* **Instructions to follow**
Using the material below, return exactly the lines between the one holding "ritual. used by.." and the one holding "(assuming you did", inclusive, and no others.

* **Source data**

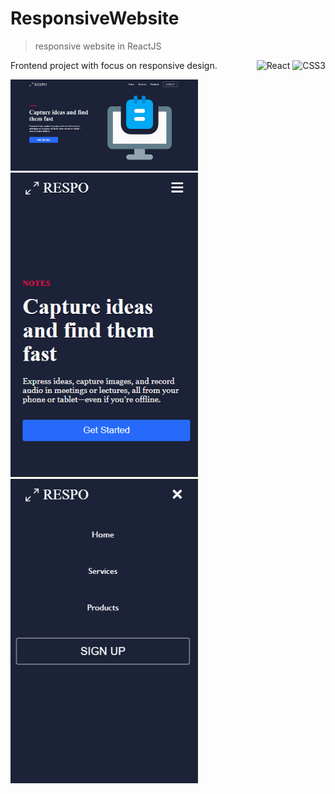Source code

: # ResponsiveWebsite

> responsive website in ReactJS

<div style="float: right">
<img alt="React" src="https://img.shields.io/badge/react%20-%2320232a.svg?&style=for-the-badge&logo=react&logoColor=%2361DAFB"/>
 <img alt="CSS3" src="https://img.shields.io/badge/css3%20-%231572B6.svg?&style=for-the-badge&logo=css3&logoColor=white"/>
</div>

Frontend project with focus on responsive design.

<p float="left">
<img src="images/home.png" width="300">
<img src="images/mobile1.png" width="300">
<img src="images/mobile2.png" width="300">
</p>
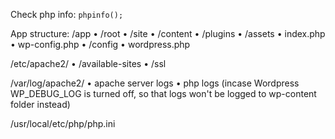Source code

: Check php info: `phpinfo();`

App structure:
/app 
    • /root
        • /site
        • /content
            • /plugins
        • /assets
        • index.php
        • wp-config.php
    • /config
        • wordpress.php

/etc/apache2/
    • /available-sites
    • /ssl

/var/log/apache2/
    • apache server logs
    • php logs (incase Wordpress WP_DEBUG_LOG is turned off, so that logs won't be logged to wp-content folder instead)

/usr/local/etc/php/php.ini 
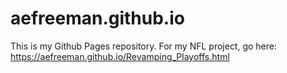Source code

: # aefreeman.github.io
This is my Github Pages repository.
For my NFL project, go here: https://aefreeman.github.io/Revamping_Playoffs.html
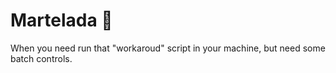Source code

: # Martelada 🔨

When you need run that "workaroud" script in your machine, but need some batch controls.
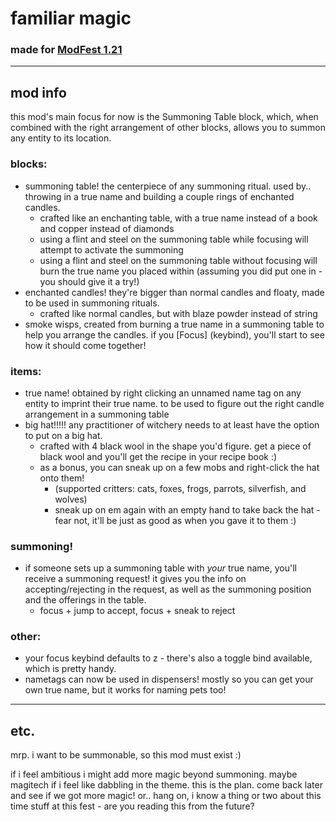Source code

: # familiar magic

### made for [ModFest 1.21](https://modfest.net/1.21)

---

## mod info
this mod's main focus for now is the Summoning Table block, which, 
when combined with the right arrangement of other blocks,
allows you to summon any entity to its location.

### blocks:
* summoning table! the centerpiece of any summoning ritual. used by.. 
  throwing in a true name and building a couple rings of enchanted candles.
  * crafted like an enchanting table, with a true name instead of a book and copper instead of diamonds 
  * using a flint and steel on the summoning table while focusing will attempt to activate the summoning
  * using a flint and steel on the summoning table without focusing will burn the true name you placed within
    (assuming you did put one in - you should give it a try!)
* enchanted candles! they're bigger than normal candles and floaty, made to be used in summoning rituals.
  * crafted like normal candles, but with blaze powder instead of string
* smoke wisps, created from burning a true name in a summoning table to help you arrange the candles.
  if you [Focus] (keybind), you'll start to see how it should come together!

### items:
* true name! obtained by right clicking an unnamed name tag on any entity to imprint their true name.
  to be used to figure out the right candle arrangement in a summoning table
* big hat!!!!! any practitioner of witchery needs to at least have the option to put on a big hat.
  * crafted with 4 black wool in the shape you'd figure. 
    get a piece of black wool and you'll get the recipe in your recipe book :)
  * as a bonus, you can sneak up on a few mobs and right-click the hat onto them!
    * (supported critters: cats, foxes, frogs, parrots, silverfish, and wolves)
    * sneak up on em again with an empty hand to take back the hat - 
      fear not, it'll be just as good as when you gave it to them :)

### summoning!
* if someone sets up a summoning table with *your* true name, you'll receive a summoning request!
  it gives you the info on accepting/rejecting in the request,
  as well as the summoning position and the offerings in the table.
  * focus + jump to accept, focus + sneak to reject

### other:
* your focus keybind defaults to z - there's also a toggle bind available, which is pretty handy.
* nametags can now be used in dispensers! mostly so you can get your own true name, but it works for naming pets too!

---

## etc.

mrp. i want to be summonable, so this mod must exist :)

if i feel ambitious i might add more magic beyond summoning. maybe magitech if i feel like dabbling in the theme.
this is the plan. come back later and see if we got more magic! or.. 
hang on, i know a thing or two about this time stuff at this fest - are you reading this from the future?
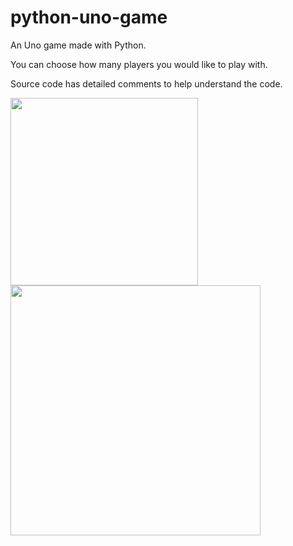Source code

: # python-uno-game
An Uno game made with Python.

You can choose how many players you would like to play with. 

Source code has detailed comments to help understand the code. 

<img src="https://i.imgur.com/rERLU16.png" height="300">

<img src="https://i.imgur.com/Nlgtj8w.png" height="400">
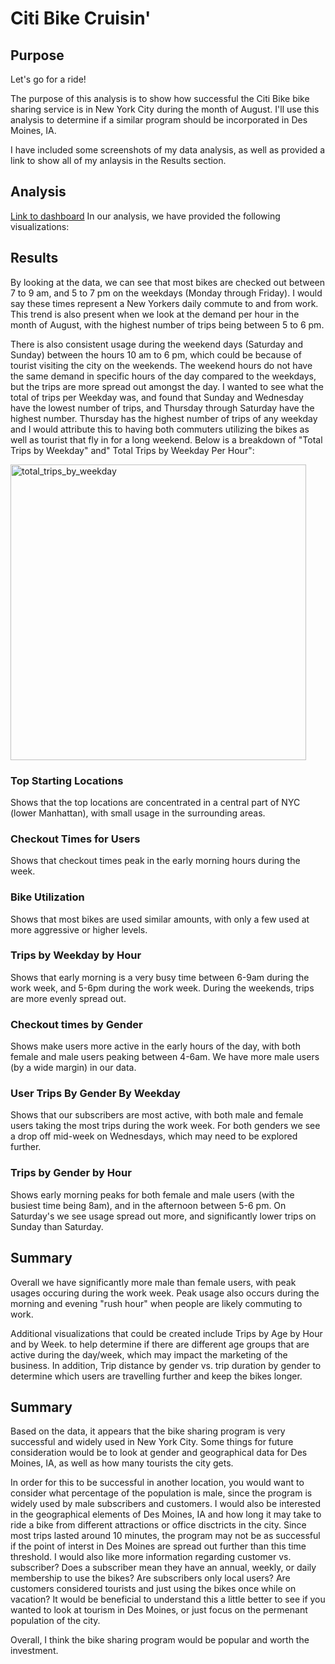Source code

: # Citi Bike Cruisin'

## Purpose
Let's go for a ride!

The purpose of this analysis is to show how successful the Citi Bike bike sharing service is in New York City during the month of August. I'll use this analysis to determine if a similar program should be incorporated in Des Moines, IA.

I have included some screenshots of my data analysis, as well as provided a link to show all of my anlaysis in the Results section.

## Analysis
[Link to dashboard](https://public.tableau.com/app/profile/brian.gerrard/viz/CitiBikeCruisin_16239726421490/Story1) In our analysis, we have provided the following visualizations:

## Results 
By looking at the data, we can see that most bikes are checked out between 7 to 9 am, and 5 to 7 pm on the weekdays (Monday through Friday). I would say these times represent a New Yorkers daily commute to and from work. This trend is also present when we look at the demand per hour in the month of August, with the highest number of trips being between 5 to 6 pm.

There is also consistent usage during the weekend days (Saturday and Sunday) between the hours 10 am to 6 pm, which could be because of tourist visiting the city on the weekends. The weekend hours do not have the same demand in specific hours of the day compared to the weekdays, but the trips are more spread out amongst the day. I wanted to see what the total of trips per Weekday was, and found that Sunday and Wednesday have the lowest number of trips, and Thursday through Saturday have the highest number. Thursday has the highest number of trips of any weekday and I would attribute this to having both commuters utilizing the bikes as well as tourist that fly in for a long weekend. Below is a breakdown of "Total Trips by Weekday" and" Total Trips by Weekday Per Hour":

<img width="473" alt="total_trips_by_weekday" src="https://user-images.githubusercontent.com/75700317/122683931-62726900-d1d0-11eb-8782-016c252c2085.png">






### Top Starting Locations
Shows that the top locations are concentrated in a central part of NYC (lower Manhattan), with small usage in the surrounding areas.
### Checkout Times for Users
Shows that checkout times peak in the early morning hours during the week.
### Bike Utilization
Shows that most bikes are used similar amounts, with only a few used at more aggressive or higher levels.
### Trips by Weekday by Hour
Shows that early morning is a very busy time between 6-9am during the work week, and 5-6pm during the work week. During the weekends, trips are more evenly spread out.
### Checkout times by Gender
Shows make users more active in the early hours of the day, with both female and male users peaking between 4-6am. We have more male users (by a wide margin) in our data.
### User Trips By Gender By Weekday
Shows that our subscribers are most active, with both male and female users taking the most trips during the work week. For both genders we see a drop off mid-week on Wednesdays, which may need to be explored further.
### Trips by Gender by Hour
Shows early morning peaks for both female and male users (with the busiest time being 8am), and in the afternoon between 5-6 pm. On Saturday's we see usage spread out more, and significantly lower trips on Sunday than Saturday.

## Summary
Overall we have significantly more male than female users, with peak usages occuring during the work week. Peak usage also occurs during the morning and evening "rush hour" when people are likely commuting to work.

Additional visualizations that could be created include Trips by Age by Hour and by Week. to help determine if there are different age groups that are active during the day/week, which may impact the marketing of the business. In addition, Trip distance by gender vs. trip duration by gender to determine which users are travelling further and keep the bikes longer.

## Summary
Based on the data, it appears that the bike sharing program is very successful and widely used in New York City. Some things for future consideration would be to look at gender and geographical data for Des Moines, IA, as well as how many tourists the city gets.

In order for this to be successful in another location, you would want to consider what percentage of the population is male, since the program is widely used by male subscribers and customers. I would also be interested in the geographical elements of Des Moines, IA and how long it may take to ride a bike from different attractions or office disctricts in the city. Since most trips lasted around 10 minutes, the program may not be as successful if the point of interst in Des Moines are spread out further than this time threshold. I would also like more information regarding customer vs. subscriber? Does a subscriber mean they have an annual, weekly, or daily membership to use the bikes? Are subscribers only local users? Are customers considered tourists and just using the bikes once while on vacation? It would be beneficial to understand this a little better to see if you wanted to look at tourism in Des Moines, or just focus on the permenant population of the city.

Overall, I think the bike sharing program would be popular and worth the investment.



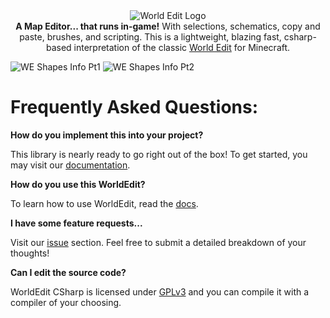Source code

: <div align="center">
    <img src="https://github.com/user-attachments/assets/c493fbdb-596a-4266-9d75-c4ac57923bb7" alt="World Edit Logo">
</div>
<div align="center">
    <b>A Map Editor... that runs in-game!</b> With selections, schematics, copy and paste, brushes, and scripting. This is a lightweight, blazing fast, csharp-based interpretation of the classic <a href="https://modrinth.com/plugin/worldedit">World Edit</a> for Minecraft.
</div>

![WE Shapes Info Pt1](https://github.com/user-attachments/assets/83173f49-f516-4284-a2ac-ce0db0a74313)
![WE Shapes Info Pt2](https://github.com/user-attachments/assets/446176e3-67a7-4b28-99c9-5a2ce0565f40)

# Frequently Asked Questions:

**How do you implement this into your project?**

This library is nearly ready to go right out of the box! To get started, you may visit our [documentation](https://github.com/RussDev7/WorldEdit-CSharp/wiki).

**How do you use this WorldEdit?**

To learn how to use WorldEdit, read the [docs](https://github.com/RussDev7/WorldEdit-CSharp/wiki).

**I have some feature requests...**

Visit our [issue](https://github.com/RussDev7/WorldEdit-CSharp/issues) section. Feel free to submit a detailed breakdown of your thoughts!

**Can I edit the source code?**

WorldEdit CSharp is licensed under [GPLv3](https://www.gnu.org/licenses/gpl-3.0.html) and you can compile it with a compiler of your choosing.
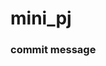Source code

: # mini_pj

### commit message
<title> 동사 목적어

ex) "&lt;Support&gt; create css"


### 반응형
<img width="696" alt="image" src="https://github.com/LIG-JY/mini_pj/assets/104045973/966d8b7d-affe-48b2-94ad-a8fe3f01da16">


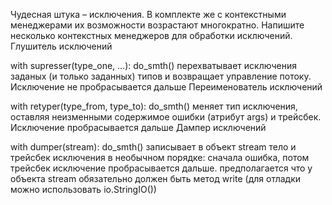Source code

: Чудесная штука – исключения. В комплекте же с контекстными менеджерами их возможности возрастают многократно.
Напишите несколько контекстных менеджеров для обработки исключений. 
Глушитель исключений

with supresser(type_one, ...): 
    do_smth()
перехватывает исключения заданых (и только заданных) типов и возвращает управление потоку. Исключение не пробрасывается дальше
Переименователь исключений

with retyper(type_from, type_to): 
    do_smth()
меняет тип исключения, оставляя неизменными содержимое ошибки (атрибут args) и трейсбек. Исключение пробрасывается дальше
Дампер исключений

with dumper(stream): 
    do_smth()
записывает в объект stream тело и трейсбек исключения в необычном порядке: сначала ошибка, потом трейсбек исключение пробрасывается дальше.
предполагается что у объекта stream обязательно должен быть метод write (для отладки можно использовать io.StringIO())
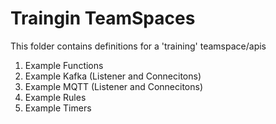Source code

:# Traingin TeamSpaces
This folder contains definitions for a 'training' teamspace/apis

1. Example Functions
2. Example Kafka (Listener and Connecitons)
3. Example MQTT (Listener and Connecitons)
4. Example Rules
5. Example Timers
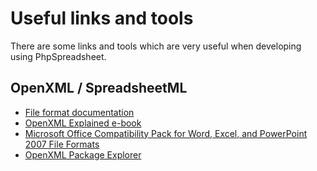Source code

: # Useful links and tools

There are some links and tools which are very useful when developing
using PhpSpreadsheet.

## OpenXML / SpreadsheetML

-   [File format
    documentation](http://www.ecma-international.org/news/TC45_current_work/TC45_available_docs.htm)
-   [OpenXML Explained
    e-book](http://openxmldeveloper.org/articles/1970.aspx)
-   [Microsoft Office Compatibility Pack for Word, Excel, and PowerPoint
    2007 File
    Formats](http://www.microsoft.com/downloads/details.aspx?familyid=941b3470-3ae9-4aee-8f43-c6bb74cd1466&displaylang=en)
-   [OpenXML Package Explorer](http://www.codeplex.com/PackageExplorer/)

* **Output for this task**
* summoning table! the centerpiece of any summoning ritual. used by.. 
  throwing in a true name and building a couple rings of enchanted candles.
  * crafted like an enchanting table, with a true name instead of a book and copper instead of diamonds 
  * using a flint and steel on the summoning table while focusing will attempt to activate the summoning
  * using a flint and steel on the summoning table without focusing will burn the true name you placed within
    (assuming you did put one in - you should give it a try!)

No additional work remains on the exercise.